→ Exercise
Your response should contain every line from the data below that holds the string "body".

→ Data for this exercise
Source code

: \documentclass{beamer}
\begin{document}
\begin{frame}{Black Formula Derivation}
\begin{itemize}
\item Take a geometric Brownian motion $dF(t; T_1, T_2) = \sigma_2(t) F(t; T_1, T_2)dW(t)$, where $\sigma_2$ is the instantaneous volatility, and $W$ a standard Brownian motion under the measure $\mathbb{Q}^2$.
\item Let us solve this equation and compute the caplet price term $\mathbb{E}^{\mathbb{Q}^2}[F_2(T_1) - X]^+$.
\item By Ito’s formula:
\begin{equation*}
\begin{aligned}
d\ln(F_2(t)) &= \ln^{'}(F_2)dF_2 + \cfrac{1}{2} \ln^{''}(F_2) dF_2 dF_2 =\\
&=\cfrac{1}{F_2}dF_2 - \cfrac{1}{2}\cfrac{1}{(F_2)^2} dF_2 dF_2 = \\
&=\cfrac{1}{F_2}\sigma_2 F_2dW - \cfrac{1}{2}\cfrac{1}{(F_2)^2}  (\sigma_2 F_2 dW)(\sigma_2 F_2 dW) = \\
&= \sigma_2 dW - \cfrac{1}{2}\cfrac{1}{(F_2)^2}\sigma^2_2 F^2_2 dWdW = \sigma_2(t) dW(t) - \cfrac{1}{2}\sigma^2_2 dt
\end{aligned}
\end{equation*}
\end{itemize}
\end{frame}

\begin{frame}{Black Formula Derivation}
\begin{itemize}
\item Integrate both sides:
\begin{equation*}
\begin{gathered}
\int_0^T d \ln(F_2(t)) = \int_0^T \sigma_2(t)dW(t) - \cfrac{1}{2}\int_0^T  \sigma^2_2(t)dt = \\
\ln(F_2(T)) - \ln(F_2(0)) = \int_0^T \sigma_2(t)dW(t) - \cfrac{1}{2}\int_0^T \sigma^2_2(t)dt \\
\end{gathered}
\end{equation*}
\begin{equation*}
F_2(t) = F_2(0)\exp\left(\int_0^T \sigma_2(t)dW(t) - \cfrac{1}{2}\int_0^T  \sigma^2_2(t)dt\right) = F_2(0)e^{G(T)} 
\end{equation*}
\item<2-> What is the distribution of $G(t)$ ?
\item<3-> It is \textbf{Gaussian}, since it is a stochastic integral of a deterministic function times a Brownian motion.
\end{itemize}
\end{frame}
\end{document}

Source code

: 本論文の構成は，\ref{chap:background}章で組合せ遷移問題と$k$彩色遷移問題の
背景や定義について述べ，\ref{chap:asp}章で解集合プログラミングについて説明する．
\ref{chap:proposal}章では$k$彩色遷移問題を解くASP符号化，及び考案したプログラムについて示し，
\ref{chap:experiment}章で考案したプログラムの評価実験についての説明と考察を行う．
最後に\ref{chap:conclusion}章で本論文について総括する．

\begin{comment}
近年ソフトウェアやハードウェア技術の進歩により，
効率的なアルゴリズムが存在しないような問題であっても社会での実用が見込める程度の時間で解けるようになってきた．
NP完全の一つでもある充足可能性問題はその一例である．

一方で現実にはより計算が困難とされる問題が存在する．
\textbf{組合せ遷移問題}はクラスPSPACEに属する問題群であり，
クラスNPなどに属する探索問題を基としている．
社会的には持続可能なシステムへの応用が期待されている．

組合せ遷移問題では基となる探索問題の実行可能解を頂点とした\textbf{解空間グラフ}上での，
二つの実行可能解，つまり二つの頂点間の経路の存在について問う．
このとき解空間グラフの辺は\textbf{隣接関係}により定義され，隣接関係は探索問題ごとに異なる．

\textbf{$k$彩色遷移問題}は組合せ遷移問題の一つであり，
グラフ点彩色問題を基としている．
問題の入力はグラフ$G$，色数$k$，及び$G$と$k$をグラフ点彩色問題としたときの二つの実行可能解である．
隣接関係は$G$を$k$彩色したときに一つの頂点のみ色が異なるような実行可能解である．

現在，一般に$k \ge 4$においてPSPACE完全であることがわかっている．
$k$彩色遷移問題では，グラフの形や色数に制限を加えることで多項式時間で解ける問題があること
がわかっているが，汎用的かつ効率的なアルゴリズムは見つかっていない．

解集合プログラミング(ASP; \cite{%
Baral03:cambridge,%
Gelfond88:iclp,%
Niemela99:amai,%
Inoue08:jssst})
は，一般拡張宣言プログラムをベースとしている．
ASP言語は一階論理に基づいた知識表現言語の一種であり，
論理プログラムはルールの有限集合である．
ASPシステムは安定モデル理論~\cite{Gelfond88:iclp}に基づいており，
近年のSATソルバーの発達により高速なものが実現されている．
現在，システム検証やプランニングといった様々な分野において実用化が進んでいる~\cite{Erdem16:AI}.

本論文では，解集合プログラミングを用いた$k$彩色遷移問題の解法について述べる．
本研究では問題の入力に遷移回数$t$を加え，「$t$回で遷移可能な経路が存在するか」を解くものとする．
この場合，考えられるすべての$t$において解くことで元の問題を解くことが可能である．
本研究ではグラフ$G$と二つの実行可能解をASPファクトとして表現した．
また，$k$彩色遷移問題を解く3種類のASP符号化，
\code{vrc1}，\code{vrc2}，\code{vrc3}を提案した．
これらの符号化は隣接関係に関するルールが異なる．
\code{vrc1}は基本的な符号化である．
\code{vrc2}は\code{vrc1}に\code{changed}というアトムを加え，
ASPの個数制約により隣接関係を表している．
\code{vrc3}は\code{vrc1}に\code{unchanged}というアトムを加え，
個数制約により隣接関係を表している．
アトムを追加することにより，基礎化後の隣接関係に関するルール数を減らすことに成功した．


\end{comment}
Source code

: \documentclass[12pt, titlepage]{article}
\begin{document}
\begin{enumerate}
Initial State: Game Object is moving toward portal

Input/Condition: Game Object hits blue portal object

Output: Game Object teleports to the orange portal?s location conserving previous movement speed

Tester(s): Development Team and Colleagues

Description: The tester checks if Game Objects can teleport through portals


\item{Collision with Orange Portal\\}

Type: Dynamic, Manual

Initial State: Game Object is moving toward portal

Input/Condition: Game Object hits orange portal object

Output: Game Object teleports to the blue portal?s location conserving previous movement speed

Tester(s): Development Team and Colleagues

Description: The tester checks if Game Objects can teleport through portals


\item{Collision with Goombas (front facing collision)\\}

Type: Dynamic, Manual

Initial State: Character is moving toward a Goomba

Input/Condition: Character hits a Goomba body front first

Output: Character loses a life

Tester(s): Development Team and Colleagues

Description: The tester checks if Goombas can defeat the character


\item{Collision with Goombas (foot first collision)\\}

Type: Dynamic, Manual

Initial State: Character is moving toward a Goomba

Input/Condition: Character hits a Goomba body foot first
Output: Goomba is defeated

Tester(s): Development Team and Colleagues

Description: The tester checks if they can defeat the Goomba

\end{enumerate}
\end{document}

→ Response box
Input/Condition: Character hits a Goomba body front first
Input/Condition: Character hits a Goomba body foot first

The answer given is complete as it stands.